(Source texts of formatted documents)
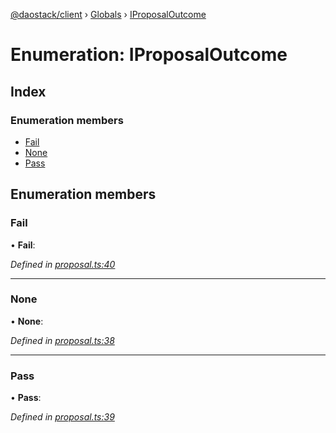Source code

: [@daostack/client](../README.md) › [Globals](../globals.md) › [IProposalOutcome](iproposaloutcome.md)

# Enumeration: IProposalOutcome

## Index

### Enumeration members

* [Fail](iproposaloutcome.md#fail)
* [None](iproposaloutcome.md#none)
* [Pass](iproposaloutcome.md#pass)

## Enumeration members

###  Fail

• **Fail**:

*Defined in [proposal.ts:40](https://github.com/daostack/client/blob/84a7af3/src/proposal.ts#L40)*

___

###  None

• **None**:

*Defined in [proposal.ts:38](https://github.com/daostack/client/blob/84a7af3/src/proposal.ts#L38)*

___

###  Pass

• **Pass**:

*Defined in [proposal.ts:39](https://github.com/daostack/client/blob/84a7af3/src/proposal.ts#L39)*
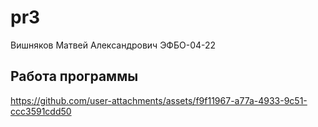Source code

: # pr3

Вишняков Матвей Александрович ЭФБО-04-22

## Работа программы

https://github.com/user-attachments/assets/f9f11967-a77a-4933-9c51-ccc3591cdd50

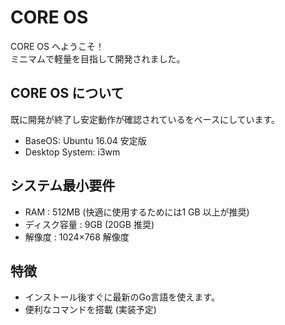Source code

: # CORE OS
CORE OS へようこそ！  
ミニマムで軽量を目指して開発されました。  

## CORE OS について
既に開発が終了し安定動作が確認されているをベースにしています。  
- BaseOS: Ubuntu 16.04 安定版
- Desktop System: i3wm

## システム最小要件 
- RAM : 512MB (快適に使用するためには1 GB 以上が推奨) 
- ディスク容量 : 9GB (20GB 推奨) 
- 解像度 : 1024×768 解像度

## 特徴
- インストール後すぐに最新のGo言語を使えます。
- 便利なコマンドを搭載 (実装予定)
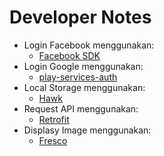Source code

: # Developer Notes
* Login Facebook menggunakan:
  * [Facebook SDK](https://developers.facebook.com/docs/facebook-login/android)
* Login Google menggunakan:
  * [play-services-auth](https://developers.google.com/identity/sign-in/android/start-integrating)
* Local Storage menggunakan:
  * [Hawk](https://github.com/orhanobut/hawk)
* Request API menggunakan:
  * [Retrofit](https://square.github.io/retrofit/)
* Displasy Image menggunakan:
  * [Fresco](https://github.com/facebook/fresco)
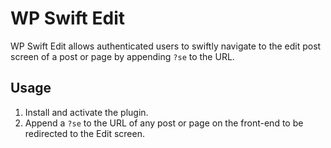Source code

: # WP Swift Edit

WP Swift Edit allows authenticated users to swiftly navigate to the edit post screen of a post or page by appending `?se` to the URL.

## Usage

1. Install and activate the plugin.
1. Append a `?se` to the URL of any post or page on the front-end to be redirected to the Edit screen.
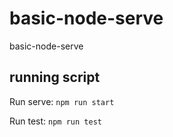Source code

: # basic-node-serve
basic-node-serve


## running script
Run serve: `npm run start`

Run test: `npm run test`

[TASK GOAL]
An exact reprint of every record is required, with the pictures omitted.

[WRITTEN ANSWER]
Source code

: [@daostack/client](../README.md) › [Globals](../globals.md) › [IProposalOutcome](iproposaloutcome.md)

# Enumeration: IProposalOutcome

## Index

### Enumeration members

* [Fail](iproposaloutcome.md#fail)
* [None](iproposaloutcome.md#none)
* [Pass](iproposaloutcome.md#pass)

## Enumeration members

###  Fail

• **Fail**:

*Defined in [proposal.ts:40](https://github.com/daostack/client/blob/84a7af3/src/proposal.ts#L40)*

___

###  None

• **None**:

*Defined in [proposal.ts:38](https://github.com/daostack/client/blob/84a7af3/src/proposal.ts#L38)*

___

###  Pass

• **Pass**:

*Defined in [proposal.ts:39](https://github.com/daostack/client/blob/84a7af3/src/proposal.ts#L39)*
Source code

: # pr3

Вишняков Матвей Александрович ЭФБО-04-22

## Работа программы

https://github.com/user-attachments/assets/f9f11967-a77a-4933-9c51-ccc3591cdd50

Source code

: # CORE OS
CORE OS へようこそ！  
ミニマムで軽量を目指して開発されました。  

## CORE OS について
既に開発が終了し安定動作が確認されているをベースにしています。  
- BaseOS: Ubuntu 16.04 安定版
- Desktop System: i3wm

## システム最小要件 
- RAM : 512MB (快適に使用するためには1 GB 以上が推奨) 
- ディスク容量 : 9GB (20GB 推奨) 
- 解像度 : 1024×768 解像度

## 特徴
- インストール後すぐに最新のGo言語を使えます。
- 便利なコマンドを搭載 (実装予定)
Source code

: # Developer Notes
* Login Facebook menggunakan:
  * [Facebook SDK](https://developers.facebook.com/docs/facebook-login/android)
* Login Google menggunakan:
  * [play-services-auth](https://developers.google.com/identity/sign-in/android/start-integrating)
* Local Storage menggunakan:
  * [Hawk](https://github.com/orhanobut/hawk)
* Request API menggunakan:
  * [Retrofit](https://square.github.io/retrofit/)
* Displasy Image menggunakan:
  * [Fresco](https://github.com/facebook/fresco)
Source code

: # WP Swift Edit

WP Swift Edit allows authenticated users to swiftly navigate to the edit post screen of a post or page by appending `?se` to the URL.

## Usage

1. Install and activate the plugin.
1. Append a `?se` to the URL of any post or page on the front-end to be redirected to the Edit screen.
Source code

: # basic-node-serve
basic-node-serve


## running script
Run serve: `npm run start`

Run test: `npm run test`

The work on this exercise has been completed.